Early Care is an early-childhood programme launched in 2026 to support children from disadvantaged backgrounds before they enter school. The three-year pilot is being implemented in Cheb, Litvínov and Most, where trained community workers visit families and support children's language, cognitive and social development, as well as their transition into kindergarten. The foundation allocated CZK 40 million to the pilot, with field implementation scheduled to begin by 2027.

=== Other grants and initiatives ===
Beginning in 2013, the foundation supported research into the biology of cancer through its Science programme. In a two-round selection process, three projects were chosen from 59 applications for four- or five-year grants: a Charles University team led by Jan Brábek studying cancer-cell invasiveness; a team led by Jaroslav Truksa at the Institute of Biotechnology of the Czech Academy of Sciences studying drug resistance in tumour-initiating cells; and a team led by Jiří Bartek at Palacký University Olomouc studying genome integrity and personalised treatment of prostate cancer. The foundation budgeted approximately CZK 38 million for the three grants over five years.

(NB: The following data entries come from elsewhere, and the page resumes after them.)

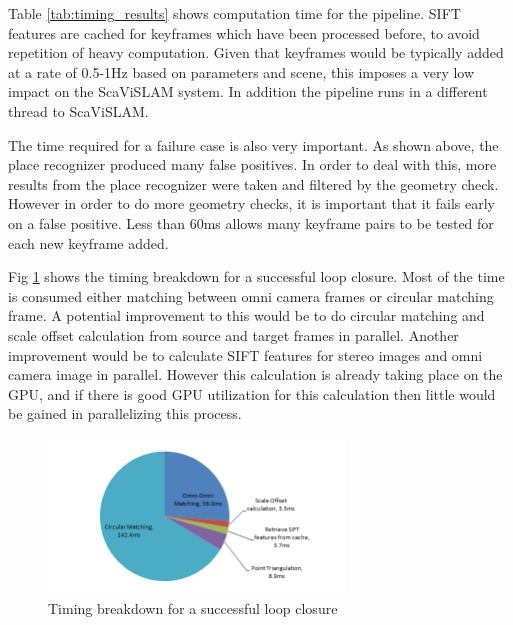 Table \ref{tab:timing_results} shows computation time for the pipeline.  SIFT features are cached for keyframes which have been processed before, to avoid repetition of heavy computation.  Given that keyframes would be typically added at a rate of 0.5-1Hz based on parameters and scene, this imposes a very low impact on the ScaViSLAM system.  In addition the pipeline runs in a different thread to ScaViSLAM.

The time required for a failure case is also very important.  As shown above, the place recognizer produced many false positives.  In order to deal with this, more results from the place recognizer were taken and filtered by the geometry check.  However in order to do more geometry checks, it is important that it fails early on a false positive.  Less than 60ms allows many keyframe pairs to be tested for each new keyframe added.

Fig \ref{fig:pie_graph} shows the timing breakdown for a successful loop closure.  Most of the time is consumed either matching between omni camera frames or circular matching frame.  A potential improvement to this would be to do circular matching and scale offset calculation from source and target frames in parallel.  Another improvement would be to calculate SIFT features for stereo images and omni camera image in parallel.  However this calculation is already taking place on the GPU, and if there is good GPU utilization for this calculation then little would be gained in parallelizing this process.


\begin{figure}[H]
  \centering
    \includegraphics[width=0.7\textwidth]{chapters/images/pie_graph}
  \caption{Timing breakdown for a successful loop closure}
  \label{fig:pie_graph}
\end{figure}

In 2023, the foundation agreed to provide CZK 500 million for the construction and subsequent research activities of a scientific and diagnostic oncology centre at Motol University Hospital in Prague. The foundation terminated the donation agreement in March 2025 following a police investigation into alleged corruption connected with the hospital and the construction project, while stating that it remained open to renewing its support if the circumstances were clarified.

The foundation has also provided emergency and humanitarian assistance. Following the 2024 Central European floods, it contributed CZK 50 million to relief efforts in the Czech Republic and €2 million each to affected regions in Poland and Slovakia. In 2026, Renáta Kellnerová and her daughters provided CZK 170 million through the foundation to the Olena Zelenska Foundation for humanitarian assistance and energy infrastructure supporting Ukrainian children, families, schools, hospitals and other social institutions.

In January 2026, the foundation and Charles University announced the Kellner Research Chairs programme, intended to recruit internationally established researchers to the university, including Czech researchers returning from abroad. The foundation committed up to CZK 48 million to support as many as six senior researchers for three years each.